*** Opening of SUPPLIED INFORMATION ***

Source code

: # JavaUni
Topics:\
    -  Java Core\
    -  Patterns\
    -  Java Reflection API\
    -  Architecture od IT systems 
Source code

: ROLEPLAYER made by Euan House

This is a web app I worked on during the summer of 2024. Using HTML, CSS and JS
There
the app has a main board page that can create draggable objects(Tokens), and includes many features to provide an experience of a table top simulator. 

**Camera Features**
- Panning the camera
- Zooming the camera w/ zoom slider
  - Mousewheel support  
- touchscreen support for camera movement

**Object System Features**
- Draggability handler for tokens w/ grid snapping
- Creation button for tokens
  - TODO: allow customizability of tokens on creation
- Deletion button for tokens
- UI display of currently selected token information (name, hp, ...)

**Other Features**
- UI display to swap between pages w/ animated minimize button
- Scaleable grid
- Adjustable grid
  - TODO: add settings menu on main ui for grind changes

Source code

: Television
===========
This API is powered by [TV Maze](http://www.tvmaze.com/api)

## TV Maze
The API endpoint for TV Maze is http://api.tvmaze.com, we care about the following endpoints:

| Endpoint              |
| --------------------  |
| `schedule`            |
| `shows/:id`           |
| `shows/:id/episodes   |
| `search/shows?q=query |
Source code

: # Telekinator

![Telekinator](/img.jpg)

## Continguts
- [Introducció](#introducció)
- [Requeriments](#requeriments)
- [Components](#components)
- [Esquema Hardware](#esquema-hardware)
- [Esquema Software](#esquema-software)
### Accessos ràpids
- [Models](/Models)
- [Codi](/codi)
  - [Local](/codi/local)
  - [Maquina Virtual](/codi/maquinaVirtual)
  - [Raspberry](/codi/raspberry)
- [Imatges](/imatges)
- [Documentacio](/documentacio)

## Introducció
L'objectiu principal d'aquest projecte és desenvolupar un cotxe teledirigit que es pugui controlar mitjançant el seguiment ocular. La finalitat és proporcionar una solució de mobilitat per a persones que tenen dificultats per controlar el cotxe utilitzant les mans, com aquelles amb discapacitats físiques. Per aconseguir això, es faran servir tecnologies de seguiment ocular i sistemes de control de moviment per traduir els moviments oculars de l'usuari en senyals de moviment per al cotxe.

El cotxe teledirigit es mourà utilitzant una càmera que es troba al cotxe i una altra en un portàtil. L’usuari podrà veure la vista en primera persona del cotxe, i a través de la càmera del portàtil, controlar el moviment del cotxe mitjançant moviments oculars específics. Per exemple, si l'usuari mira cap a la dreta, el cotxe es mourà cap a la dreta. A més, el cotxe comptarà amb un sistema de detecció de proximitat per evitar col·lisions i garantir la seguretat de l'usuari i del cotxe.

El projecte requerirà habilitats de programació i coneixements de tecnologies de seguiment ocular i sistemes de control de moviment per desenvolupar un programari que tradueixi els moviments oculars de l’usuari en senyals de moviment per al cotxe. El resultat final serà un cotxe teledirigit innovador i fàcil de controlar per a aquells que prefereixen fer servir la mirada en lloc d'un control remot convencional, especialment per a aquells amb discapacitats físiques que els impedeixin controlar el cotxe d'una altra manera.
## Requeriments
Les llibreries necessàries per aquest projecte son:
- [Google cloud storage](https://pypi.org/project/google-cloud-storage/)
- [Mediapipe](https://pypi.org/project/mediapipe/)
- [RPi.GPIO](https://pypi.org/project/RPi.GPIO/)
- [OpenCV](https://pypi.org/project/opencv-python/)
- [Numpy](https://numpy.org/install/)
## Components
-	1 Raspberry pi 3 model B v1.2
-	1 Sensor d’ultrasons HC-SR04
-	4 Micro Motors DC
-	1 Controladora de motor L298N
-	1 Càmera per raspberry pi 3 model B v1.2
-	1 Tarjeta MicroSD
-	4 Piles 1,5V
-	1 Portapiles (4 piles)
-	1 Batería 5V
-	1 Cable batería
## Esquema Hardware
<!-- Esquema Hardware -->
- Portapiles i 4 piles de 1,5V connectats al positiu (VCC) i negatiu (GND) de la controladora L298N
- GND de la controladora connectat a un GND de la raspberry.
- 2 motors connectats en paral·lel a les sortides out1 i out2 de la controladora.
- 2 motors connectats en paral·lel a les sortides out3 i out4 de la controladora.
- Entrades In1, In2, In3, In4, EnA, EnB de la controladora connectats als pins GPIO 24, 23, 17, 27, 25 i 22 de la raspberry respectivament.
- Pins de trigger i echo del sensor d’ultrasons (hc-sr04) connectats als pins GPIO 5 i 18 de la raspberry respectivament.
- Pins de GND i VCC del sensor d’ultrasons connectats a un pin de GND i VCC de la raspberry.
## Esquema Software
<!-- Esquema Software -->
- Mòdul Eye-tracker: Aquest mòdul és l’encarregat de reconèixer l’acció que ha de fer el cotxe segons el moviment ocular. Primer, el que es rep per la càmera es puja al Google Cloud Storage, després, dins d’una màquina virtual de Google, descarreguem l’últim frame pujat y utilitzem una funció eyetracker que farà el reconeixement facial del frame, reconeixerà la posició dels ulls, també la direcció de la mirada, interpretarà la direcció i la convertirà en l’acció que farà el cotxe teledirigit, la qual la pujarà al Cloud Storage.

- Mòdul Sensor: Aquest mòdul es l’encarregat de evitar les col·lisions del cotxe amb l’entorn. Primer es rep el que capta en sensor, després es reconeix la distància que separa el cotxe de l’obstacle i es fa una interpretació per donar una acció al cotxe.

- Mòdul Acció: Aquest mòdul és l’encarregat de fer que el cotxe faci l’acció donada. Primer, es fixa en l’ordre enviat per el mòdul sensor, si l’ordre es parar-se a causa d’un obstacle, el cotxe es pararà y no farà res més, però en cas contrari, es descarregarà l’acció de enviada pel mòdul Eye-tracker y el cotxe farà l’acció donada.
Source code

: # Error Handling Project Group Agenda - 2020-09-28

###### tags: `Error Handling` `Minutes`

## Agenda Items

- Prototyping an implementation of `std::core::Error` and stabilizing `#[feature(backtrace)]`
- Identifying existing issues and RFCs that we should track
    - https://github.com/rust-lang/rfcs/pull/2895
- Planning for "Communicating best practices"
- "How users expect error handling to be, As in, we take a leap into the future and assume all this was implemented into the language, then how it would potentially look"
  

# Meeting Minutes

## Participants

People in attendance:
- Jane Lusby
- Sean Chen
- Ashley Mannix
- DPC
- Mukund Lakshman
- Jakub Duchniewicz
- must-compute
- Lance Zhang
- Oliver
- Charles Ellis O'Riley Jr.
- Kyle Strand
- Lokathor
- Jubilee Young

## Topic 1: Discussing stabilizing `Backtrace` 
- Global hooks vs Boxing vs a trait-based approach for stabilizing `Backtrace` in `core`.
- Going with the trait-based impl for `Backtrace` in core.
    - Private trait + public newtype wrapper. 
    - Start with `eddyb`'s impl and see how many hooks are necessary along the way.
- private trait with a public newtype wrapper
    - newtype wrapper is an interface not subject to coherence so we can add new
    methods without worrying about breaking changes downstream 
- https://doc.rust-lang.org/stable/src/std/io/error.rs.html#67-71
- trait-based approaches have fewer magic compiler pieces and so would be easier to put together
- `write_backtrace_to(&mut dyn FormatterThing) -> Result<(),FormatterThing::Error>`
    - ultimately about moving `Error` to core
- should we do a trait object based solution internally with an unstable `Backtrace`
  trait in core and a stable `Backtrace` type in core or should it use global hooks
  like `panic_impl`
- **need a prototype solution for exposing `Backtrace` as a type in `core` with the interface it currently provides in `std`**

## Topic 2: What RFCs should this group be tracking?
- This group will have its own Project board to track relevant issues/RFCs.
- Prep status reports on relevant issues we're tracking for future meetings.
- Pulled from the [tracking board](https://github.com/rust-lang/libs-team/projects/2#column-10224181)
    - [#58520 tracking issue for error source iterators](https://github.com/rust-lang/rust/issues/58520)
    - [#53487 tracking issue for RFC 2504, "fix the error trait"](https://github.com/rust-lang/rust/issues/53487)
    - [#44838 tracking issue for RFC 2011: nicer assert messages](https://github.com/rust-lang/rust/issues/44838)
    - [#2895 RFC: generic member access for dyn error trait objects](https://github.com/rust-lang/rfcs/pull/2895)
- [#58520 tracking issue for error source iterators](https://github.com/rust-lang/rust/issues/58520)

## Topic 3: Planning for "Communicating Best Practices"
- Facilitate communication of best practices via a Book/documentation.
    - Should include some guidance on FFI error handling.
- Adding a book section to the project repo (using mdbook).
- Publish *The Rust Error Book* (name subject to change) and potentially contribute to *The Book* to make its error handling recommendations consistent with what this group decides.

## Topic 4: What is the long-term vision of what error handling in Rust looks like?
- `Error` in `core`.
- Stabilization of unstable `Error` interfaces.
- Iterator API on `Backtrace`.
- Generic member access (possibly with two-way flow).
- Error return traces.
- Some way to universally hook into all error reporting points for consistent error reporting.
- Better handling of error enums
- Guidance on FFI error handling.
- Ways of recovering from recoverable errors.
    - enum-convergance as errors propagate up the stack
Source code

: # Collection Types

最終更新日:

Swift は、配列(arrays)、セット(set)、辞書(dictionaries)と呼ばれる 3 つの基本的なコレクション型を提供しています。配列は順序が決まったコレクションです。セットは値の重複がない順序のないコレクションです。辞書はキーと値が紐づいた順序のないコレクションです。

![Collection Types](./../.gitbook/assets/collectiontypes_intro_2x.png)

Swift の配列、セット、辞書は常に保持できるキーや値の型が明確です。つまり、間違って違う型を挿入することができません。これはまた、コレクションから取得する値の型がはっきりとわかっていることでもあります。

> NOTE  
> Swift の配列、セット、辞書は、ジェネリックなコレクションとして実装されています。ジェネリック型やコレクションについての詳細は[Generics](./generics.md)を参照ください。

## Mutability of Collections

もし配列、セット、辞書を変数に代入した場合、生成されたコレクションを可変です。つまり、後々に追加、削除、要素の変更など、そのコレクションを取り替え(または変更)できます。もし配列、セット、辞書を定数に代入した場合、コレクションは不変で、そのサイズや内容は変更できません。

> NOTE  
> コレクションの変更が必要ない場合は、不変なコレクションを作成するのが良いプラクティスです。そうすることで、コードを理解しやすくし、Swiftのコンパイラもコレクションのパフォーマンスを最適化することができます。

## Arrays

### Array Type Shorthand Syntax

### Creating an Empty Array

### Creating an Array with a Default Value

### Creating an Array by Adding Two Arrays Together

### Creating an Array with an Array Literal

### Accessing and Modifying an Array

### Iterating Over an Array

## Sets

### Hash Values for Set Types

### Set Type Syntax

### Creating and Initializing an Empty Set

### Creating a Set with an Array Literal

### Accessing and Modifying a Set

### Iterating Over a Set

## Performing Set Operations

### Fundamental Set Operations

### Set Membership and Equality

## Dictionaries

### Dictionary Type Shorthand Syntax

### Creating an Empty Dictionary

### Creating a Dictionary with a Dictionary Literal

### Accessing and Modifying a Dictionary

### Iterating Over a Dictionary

*** Close of SUPPLIED INFORMATION ***

EXERCISE: The reply should hold only the lines from the top of the records through the line that has "### Accessos ràpids", each one exact.

TASK RESULT:
Source code

: # JavaUni
Topics:\
    -  Java Core\
    -  Patterns\
    -  Java Reflection API\
    -  Architecture od IT systems 
Source code

: ROLEPLAYER made by Euan House

This is a web app I worked on during the summer of 2024. Using HTML, CSS and JS
There
the app has a main board page that can create draggable objects(Tokens), and includes many features to provide an experience of a table top simulator. 

**Camera Features**
- Panning the camera
- Zooming the camera w/ zoom slider
  - Mousewheel support  
- touchscreen support for camera movement

**Object System Features**
- Draggability handler for tokens w/ grid snapping
- Creation button for tokens
  - TODO: allow customizability of tokens on creation
- Deletion button for tokens
- UI display of currently selected token information (name, hp, ...)

**Other Features**
- UI display to swap between pages w/ animated minimize button
- Scaleable grid
- Adjustable grid
  - TODO: add settings menu on main ui for grind changes

Source code

: Television
===========
This API is powered by [TV Maze](http://www.tvmaze.com/api)

## TV Maze
The API endpoint for TV Maze is http://api.tvmaze.com, we care about the following endpoints:

| Endpoint              |
| --------------------  |
| `schedule`            |
| `shows/:id`           |
| `shows/:id/episodes   |
| `search/shows?q=query |
Source code

: # Telekinator

![Telekinator](/img.jpg)

## Continguts
- [Introducció](#introducció)
- [Requeriments](#requeriments)
- [Components](#components)
- [Esquema Hardware](#esquema-hardware)
- [Esquema Software](#esquema-software)
### Accessos ràpids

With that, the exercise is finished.